Как известно, с течением лет Достоевский сблизился с обер-прокурором Синода, был принят в царской семье, и вел нравоучительные беседы с юными великими князьями. Он чувствовал себя вполне вошедшим в курс «официальной народности», и посвятил тому немало строк в своих «Дневниках писателя». Их искренность не вызывает сомнения. Но в лучших вещах интуиция писателя брала верх, и все тянула паутину странного мифа, отдаленного от указов правительства и проповедей духовенства, наброшенного на жесткие, прозаичные, но никогда не терявшие загадочности очертания Санкт-Петербурга.

Теперь мы можем вернуться от литературы к идеологии. На царствование Николая II пришелся целый ряд юбилеев, отмечавшихся с немалой пышностью. Особенно выделялись трехсотлетие дома Романовых и двухсотлетие основания Петербурга. К ним присоединялись двухсотлетние годовщины взятия Шлиссельбурга и Выборга, основания Царского села и Александро-Невской лавры, а с ними и прочие. Духовенство служило благодарственные молебны, государственные деятели произносили речи, а толпы народа любовались торжественными церемониями и убранством города. Как всякий ритуал, празднества должны были свидетельствовать, что возведение величественного здания, начатое столетия назад его основателями, продолжается, и сообщить потомкам частицу их силы.

Нельзя сказать, чтобы празднества были вполне безуспешны. В отечественной культуре тогда утверждался символизм, основанный на том положении, что прочность нашего мира обманчива, а сам он граничит с «иными мирами» и всяческими безднами. Воспринятые в этом ключе, николаевские торжества много способствовали окончательной выработке метафизики Петербурга, нашедшей свое отражение в целом ряде явлений – от балета до литературоведения «серебряного века». Но это – косвенные влияния. Что же касалось расчета властей на укрепление существовавшего строя, на то не было Божия соизволения, а значит, все было втуне. «Аще не Господь созиждет дом, всуе трудишася зиждущие его», – повторил бы в этой связи верующий человек знакомые слова Псалтыри, и был бы прав. Между тем правление Николая II можно упрекнуть во многом, но не в отступничестве от православной веры.

Религиозная реформа была необходима. Об этом царю говорили в один голос, но каждый советчик тянул в свою сторону. С.Ю.Витте полагал первоочередной задачей провозглашение свободы совести и религии.
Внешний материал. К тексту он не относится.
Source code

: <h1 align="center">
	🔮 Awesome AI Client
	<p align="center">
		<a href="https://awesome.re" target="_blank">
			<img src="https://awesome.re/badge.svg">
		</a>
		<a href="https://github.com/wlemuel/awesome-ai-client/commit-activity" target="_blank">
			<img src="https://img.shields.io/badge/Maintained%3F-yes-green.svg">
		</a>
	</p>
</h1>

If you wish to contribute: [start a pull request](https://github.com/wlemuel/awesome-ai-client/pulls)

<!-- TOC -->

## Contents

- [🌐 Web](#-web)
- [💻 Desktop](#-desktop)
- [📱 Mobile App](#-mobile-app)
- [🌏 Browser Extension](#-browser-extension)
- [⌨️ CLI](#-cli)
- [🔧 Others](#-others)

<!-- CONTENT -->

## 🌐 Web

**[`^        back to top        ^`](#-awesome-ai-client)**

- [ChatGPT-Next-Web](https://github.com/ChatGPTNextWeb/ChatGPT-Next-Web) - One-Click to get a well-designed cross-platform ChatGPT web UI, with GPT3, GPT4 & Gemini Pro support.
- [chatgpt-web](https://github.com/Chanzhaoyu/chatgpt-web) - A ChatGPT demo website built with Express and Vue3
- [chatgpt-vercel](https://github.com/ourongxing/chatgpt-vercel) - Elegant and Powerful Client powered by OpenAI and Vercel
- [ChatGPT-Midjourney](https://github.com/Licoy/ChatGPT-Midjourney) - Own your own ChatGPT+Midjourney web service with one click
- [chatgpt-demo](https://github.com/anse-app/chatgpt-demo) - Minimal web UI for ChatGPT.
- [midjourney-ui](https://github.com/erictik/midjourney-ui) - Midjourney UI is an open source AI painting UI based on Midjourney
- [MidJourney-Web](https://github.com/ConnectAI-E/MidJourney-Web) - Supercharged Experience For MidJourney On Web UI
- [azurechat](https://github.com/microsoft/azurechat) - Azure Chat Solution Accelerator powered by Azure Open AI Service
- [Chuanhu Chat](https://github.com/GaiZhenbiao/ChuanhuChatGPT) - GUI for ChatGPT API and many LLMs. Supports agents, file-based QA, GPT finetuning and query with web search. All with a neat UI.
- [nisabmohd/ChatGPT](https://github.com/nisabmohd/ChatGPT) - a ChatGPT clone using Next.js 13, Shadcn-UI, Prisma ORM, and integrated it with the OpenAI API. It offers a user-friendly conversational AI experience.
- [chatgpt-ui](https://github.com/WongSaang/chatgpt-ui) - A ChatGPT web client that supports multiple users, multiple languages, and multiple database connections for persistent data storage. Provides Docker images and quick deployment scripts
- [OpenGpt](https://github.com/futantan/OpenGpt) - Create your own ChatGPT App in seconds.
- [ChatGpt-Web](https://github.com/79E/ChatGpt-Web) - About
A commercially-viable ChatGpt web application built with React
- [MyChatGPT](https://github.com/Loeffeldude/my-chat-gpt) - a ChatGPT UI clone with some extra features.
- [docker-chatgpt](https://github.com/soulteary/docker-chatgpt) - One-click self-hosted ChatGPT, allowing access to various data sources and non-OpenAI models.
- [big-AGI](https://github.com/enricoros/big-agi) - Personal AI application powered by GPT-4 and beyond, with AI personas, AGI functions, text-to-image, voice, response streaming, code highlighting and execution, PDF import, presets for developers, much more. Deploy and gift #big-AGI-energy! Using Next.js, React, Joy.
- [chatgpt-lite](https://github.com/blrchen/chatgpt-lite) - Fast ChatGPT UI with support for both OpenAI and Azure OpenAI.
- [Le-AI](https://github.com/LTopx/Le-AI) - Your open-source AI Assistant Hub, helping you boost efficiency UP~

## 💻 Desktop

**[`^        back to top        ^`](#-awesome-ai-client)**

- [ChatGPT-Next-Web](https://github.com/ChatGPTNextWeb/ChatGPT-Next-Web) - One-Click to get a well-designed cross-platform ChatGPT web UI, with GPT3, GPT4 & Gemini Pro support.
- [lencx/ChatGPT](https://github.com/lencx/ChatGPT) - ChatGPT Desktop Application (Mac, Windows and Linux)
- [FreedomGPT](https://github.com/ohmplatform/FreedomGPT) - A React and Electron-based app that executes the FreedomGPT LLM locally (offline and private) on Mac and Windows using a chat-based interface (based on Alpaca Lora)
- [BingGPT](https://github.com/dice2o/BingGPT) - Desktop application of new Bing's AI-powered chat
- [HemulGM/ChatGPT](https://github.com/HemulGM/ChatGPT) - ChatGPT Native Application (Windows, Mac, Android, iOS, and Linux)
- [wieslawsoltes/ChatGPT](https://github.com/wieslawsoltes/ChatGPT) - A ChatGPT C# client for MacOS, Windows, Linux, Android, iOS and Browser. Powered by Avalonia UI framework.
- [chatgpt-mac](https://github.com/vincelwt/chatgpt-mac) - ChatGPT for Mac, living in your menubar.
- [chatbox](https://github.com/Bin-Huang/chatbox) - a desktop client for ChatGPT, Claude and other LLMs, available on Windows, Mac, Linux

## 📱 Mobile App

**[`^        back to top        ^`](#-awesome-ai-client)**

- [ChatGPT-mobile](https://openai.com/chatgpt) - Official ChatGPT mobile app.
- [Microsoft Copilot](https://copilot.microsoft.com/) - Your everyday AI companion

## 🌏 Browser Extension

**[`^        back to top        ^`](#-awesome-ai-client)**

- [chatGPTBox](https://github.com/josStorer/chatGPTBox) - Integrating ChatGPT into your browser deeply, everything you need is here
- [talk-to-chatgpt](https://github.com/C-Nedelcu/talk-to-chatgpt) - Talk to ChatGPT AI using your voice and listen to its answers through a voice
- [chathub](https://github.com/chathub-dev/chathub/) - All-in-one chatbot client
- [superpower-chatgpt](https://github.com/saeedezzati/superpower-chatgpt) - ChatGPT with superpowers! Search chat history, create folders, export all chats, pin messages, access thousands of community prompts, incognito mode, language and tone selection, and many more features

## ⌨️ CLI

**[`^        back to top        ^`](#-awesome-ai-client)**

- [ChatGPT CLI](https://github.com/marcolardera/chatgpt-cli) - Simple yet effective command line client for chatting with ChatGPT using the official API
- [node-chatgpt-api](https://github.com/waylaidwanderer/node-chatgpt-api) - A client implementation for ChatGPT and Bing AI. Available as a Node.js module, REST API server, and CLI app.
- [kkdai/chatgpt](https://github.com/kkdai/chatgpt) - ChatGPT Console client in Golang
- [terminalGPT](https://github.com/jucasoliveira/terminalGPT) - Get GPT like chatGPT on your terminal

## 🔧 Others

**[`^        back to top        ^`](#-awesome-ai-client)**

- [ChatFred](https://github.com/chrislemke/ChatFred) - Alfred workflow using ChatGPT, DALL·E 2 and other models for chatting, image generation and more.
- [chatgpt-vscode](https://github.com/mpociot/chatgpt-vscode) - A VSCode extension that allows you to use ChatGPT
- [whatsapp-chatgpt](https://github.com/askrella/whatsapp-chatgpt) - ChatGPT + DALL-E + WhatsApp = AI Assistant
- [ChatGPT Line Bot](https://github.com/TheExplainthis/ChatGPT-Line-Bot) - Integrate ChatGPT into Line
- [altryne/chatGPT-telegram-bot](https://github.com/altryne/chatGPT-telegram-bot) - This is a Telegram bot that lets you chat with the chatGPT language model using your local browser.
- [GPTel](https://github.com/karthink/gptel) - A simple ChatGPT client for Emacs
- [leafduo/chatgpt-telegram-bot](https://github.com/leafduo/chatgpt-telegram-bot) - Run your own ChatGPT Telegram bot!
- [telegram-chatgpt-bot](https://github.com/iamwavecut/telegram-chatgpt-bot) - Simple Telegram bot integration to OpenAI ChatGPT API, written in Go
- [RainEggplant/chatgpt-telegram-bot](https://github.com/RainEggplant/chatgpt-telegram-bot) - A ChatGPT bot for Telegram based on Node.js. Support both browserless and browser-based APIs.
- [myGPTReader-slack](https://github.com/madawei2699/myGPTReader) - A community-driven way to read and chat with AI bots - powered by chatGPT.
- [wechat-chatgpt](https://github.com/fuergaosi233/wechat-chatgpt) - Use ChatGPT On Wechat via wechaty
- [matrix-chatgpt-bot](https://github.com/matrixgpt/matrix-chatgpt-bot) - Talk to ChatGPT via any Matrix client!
Она и была включена в известный Манифест об «умиротворении государственной жизни», подписанный царем 17 октября 1905 года. П.А.Столыпин полагал необходимым образование министерства вероисповедания, где ведомство православной религии было бы поставлено на равной ноге с лютеранством, магометанской верой, и другими исповеданиями. Такая идея слишком явно воскрешала образ «сугубого министерства» князя Голицына, и в конце концов была отклонена.

В самом Синоде преобладала та точка зрения, что пришла пора освободить церковь от опеки властей, и в первую очередь надобно избрать Патриарха. Такое решение могло быть принято только Поместным собором. Поэтому в 1906 году было учреждено Предсоборное присутствие, принявшее рекомендацию о церковной реформе (или точнее говоря, контр-реформе). Получив акты Присутствия, подписанные виднейшими епископами, Николай II внимательно изучил их и в общем не нашел что возразить. Митрополиту Санкт-Петербургскому Антонию было сообщено, что Собор имеет быть созван, однако не сразу, а «в подходящее время». До самого конца царствования нерешительного монарха, подходящее время так и не пришло.
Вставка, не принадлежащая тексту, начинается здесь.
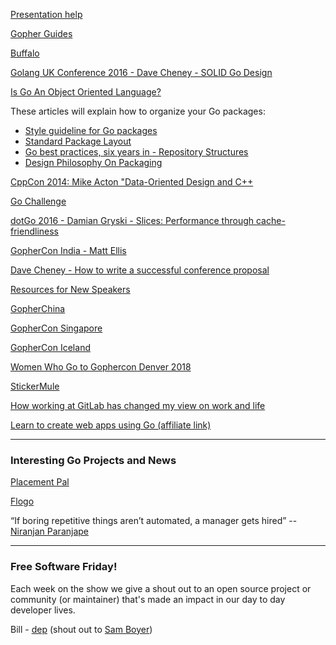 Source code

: [Presentation help](https://github.com/gobridge/presentation-help)

[Gopher Guides](https://www.gopherguides.com/)

[Buffalo](https://gobuffalo.io/en)

[Golang UK Conference 2016 - Dave Cheney - SOLID Go Design](https://www.youtube.com/watch?v=zzAdEt3xZ1M)

[Is Go An Object Oriented Language?](http://spf13.com/post/is-go-object-oriented/)

These articles will explain how to organize your Go packages:

- [Style guideline for Go packages](https://rakyll.org/style-packages/)
- [Standard Package Layout](https://medium.com/@benbjohnson/standard-package-layout-7cdbc8391fc1#.ds38va3pp)
- [Go best practices, six years in - Repository Structures](https://peter.bourgon.org/go-best-practices-2016/#repository-structure)
- [Design Philosophy On Packaging](https://www.goinggo.net/2017/02/design-philosophy-on-packaging.html)


[CppCon 2014: Mike Acton "Data-Oriented Design and C++](https://www.youtube.com/watch?v=rX0ItVEVjHc)

[Go Challenge](http://golang-challenge.org/)

[dotGo 2016 - Damian Gryski - Slices: Performance through cache-friendliness](https://www.youtube.com/watch?v=jEG4Qyo_4Bc)

[GopherCon India - Matt Ellis](http://www.gophercon.in/program/#matt-ellis)

[Dave Cheney - How to write a successful conference proposal](https://dave.cheney.net/2017/02/12/how-to-write-a-successful-conference-proposal)

[Resources for New Speakers](https://github.com/golang/go/wiki/NewSpeakers#contact-us)

[GopherChina](http://www.gopherchina.org/)

[GopherCon Singapore](https://2018.gophercon.sg/)

[GopherCon Iceland](https://gophercon.is/)

[Women Who Go to Gophercon Denver 2018](https://www.youcaring.com/womenwhogoviabridgefoundryinc-1086264)

[StickerMule](https://www.stickermule.com/)

[How working at GitLab has changed my view on work and life](https://about.gitlab.com/2018/03/15/working-at-gitlab-affects-my-life/)

[Learn to create web apps using Go (affiliate link)](https://www.usegolang.com/gotime)

---

### Interesting Go Projects and News


[Placement Pal](https://placementpal.com)

[Flogo](http://www.flogo.io)

“If boring repetitive things aren’t automated, a manager gets hired” -- [Niranjan Paranjape](https://twitter.com/goinggodotnet/status/971968883866267648)

---

### Free Software Friday!

Each week on the show we give a shout out to an open source project or community (or maintainer) that's made an impact in our day to day developer lives.

Bill - [dep](https://github.com/golang/dep) (shout out to [Sam Boyer](https://github.com/sdboyer))

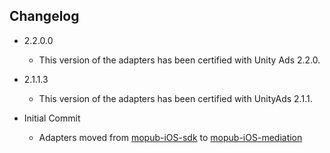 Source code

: ## Changelog
 * 2.2.0.0
   * This version of the adapters has been certified with Unity Ads 2.2.0.
   
  * 2.1.1.3
    * This version of the adapters has been certified with UnityAds 2.1.1.

  * Initial Commit
  	* Adapters moved from [mopub-iOS-sdk](https://github.com/mopub/mopub-ios-sdk) to [mopub-iOS-mediation](https://github.com/mopub/mopub-iOS-mediation/)
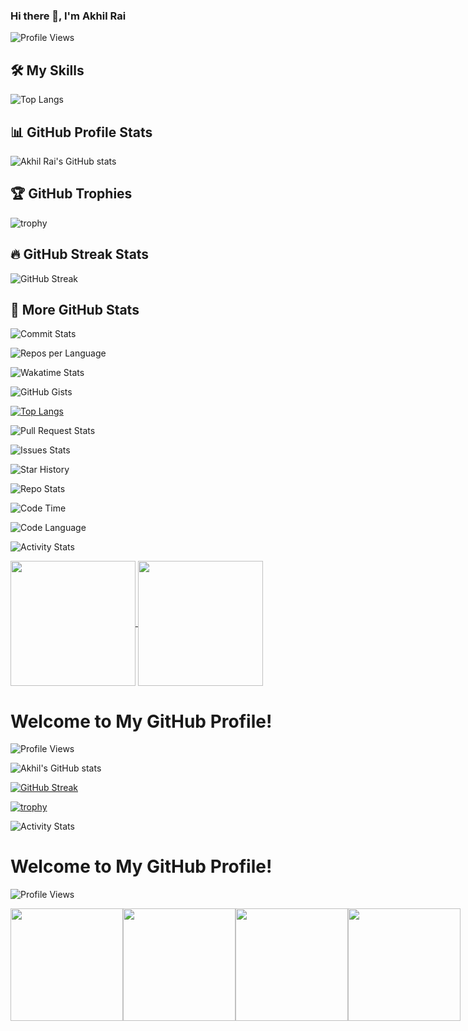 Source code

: ### Hi there 👋, I'm Akhil Rai

![Profile Views](https://komarev.com/ghpvc/?username=Rai-Akhil-28&style=flat-square)

## 🛠️ My Skills

![Top Langs](https://github-readme-stats.vercel.app/api/top-langs/?username=Rai-Akhil-28&layout=compact&theme=dark)

## 📊 GitHub Profile Stats

![Akhil Rai's GitHub stats](https://github-readme-stats.vercel.app/api?username=Rai-Akhil-28&show_icons=true&theme=dark)

## 🏆 GitHub Trophies

![trophy](https://github-profile-trophy.vercel.app/?username=Rai-Akhil-28&theme=onedark)

## 🔥 GitHub Streak Stats

![GitHub Streak](https://github-readme-streak-stats.herokuapp.com/?user=Rai-Akhil-28&theme=dark)

## 🚀 More GitHub Stats

![Commit Stats](https://github-readme-stats.vercel.app/api/top-langs/?username=Rai-Akhil-28&show_icons=true&locale=en&layout=compact&theme=dark)

![Repos per Language](https://github-readme-stats.vercel.app/api/top-langs/?username=Rai-Akhil-28&hide=css,java,html&layout=compact&langs_count=6&theme=dark)

![Wakatime Stats](https://github-readme-stats.vercel.app/api/wakatime?username=Rai-Akhil-28&theme=dark)

![GitHub Gists](https://github-readme-stats.vercel.app/api/gist?username=Rai-Akhil-28&theme=dark)

[![Top Langs](https://github-readme-stats.vercel.app/api/top-langs/?username=AkhilRai28&layout=pie)](https://github.com/anuraghazra/github-readme-stats)

![Pull Request Stats](https://github-readme-stats.vercel.app/api/pin/?username=Rai-Akhil-28&repo=github-readme-stats&theme=dark)

![Issues Stats](https://github-readme-stats.vercel.app/api/pin/?username=Rai-Akhil-28&repo=github-readme-streak-stats&theme=dark)

![Star History](https://github-readme-stats.vercel.app/api/star-history/?username=Rai-Akhil-28&theme=dark)

![Repo Stats](https://github-readme-stats.vercel.app/api/pin/?username=Rai-Akhil-28&repo=github-profile-trophy&theme=dark)

![Code Time](https://github-readme-stats.vercel.app/api/wakatime?username=Rai-Akhil-28&theme=dark)

![Code Language](https://github-readme-stats.vercel.app/api/top-langs/?username=Rai-Akhil-28&langs_count=10&theme=dark)

![Activity Stats](https://github-profile-summary-cards.vercel.app/api/cards/profile-details?username=Rai-Akhil-28&theme=dark)



<a href="https://github.com/anuraghazra/github-readme-stats">
  <img height=200 align="center" src="https://github-readme-stats.vercel.app/api?username=AkhilRai28" />
</a>
<a href="https://github.com/anuraghazra/convoychat">
  <img height=200 align="center" src="https://github-readme-stats.vercel.app/api/top-langs?username=AkhilRai28&layout=compact&langs_count=8&card_width=320" />
</a>


# Welcome to My GitHub Profile!

![Profile Views](https://komarev.com/ghpvc/?username=AkhilRai28&style=flat-square&color=blue)

![Akhil's GitHub stats](https://github-readme-stats.vercel.app/api?username=AkhilRai28&show_icons=true&theme=radical)

[![GitHub Streak](https://github-readme-streak-stats.herokuapp.com?user=AkhilRai28&theme=radical)](https://git.io/streak-stats)

[![trophy](https://github-profile-trophy.vercel.app/?username=AkhilRai28&theme=radical)](https://github.com/ryo-ma/github-profile-trophy)

![Activity Stats](https://github-profile-summary-cards.vercel.app/api/cards/profile-details?username=AkhilRai28&theme=dark)

##

# Welcome to My GitHub Profile!

![Profile Views](https://komarev.com/ghpvc/?username=AkhilRai28&style=flat-square&color=blue)

<div style="display: flex; justify-content: space-between;">

  <a href="https://github.com/anuraghazra/github-readme-stats">
    <img height="180" src="https://github-readme-stats.vercel.app/api?username=AkhilRai28&show_icons=true&theme=radical" />
  </a>

  <div>
    <a href="https://github.com/DenverCoder1/github-readme-streak-stats">
      <img height="180" src="https://github-readme-streak-stats.herokuapp.com?user=AkhilRai28&theme=radical" />
    </a>
  </div>
  <div>
    <a href="https://github.com/ryo-ma/github-profile-trophy">
      <img height="180" src="https://github-profile-trophy.vercel.app/?username=AkhilRai28&theme=radical" />
    </a>
  </div>
  <div>
    <a href="https://github.com/vn7n24fzkq/github-profile-summary-cards">
      <img height="180" src="https://github-profile-summary-cards.vercel.app/api/cards/profile-details?username=AkhilRai28&theme=dark" />
    </a>
  </div>

</div>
Таким образом, при Николае II сохранился синодальный строй, в основе своей тот же, что был заложен Петром I. В его рамках был развит своеобразный стиль, завершавший религиозные поиски эпохи последних Романовых. В определении этого стиля среди исследователей нет полного единодушия. Одни ставят акцент на восстановлении «московского благочестия». Действительно, тяга к нему прослеживатся на всем протяжении николаевского царствования. Уже в 1900 году молодой царь приехал в Москву, чтобы праздновать там Пасху. Приезд был необычен: как вспоминали при дворе, ни один император за все предшествовавшее XIX столетие не проводил в Москве этого главного православного праздника. Кажется, единственное исключение составил Николай I, приехавший однажды на освящение нового кремлевского дворца (1849). Тем интереснее объяснение этого шага.
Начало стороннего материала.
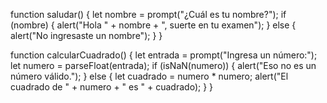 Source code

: 
function saludar() {
    let nombre = prompt("¿Cuál es tu nombre?");
    if (nombre) {
        alert("Hola " + nombre + ", suerte en tu examen");
    } else {
        alert("No ingresaste un nombre");
    }
}

function calcularCuadrado() {
    let entrada = prompt("Ingresa un número:");
    let numero = parseFloat(entrada);
    if (isNaN(numero)) {
        alert("Eso no es un número válido.");
    } else {
        let cuadrado = numero * numero;
        alert("El cuadrado de " + numero + " es " + cuadrado);
    }
}
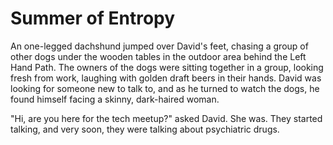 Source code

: # Summer of Entropy

An one-legged dachshund jumped over David's feet, chasing a group of other dogs
under the wooden tables in the outdoor area behind the Left Hand Path.  The
owners of the dogs were sitting together in a group, looking fresh from work,
laughing with golden draft beers in their hands.  David was looking for someone
new to talk to, and as he turned to watch the dogs, he found himself facing a
skinny, dark-haired woman.

"Hi, are you here for the tech meetup?" asked David.  She was.  They started
talking, and very soon, they were talking about psychiatric drugs. 








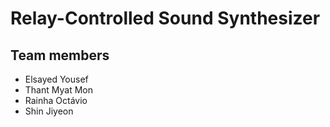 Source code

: # Relay-Controlled Sound Synthesizer

## Team members

* Elsayed Yousef
* Thant Myat Mon
* Rainha Octávio
* Shin Jiyeon

  
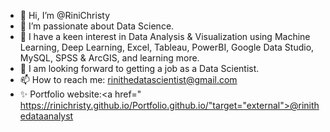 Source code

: - 👋 Hi, I’m @RiniChristy
- 👀 I’m passionate about Data Science.
- 🌱 I have a keen interest in Data Analysis & Visualization using Machine Learning, Deep Learning, Excel, Tableau, PowerBI, Google Data Studio, MySQL, SPSS & ArcGIS, and learning more.
- 💞️ I am looking forward to getting a job as a Data Scientist.
- 📫 How to reach me: rinithedatascientist@gmail.com
- ✨ Portfolio website:<a href=" https://rinichristy.github.io/Portfolio.github.io/"target="external">@rinithedataanalyst</a> 

<!---
RiniChristy/RiniChristy is a ✨ special ✨ repository because its `README.md` (this file) appears on your GitHub profile.
You can click the Preview link to take a look at your changes.
--->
Как писали тогда, Николай II приехал в Москву, чтобы отпраздновать Пасху «в тесном единении с верноподданным народом православным и как бы в духовном общении с далеким прошлым, (…) с тем прошлым, когда Москва была „стольным градом“, когда в ней жили царь и патриарх московский, когда жизнь первопрестольной, особенно Великим постом, была непрерывным и неуклонным осуществлением церковных уставов и когда пример такой жизни являл сам царь московский» (Уэртман 1995:156–157). Речь шла таким образом о поиске нового единства с народом перед лицом надвигавшейся революции.

В пасхальную ночь царь в мундире Преображенского полка, с царицей в русском наряде, и всем двором проследовал из кремлевского дворца к храму Христа Спасителя. Участвуя в праздничном богослужении, Николай II на мгновение ощутил, что спасительная связь восстановилась. Позже он с неизменным умилением возвращался в воспоминаниях к религиозному воодушевлению того поста и пасхальной ночи. В большой мере под их впечатлением был устроен и знаменитый бал 1903 года в Зимнем дворце. Гостям было предписано прибыть в русских костюмах XVII века. Сама августейшая чета была в нарядах московских царя и царицы времен Алексея Михайловича.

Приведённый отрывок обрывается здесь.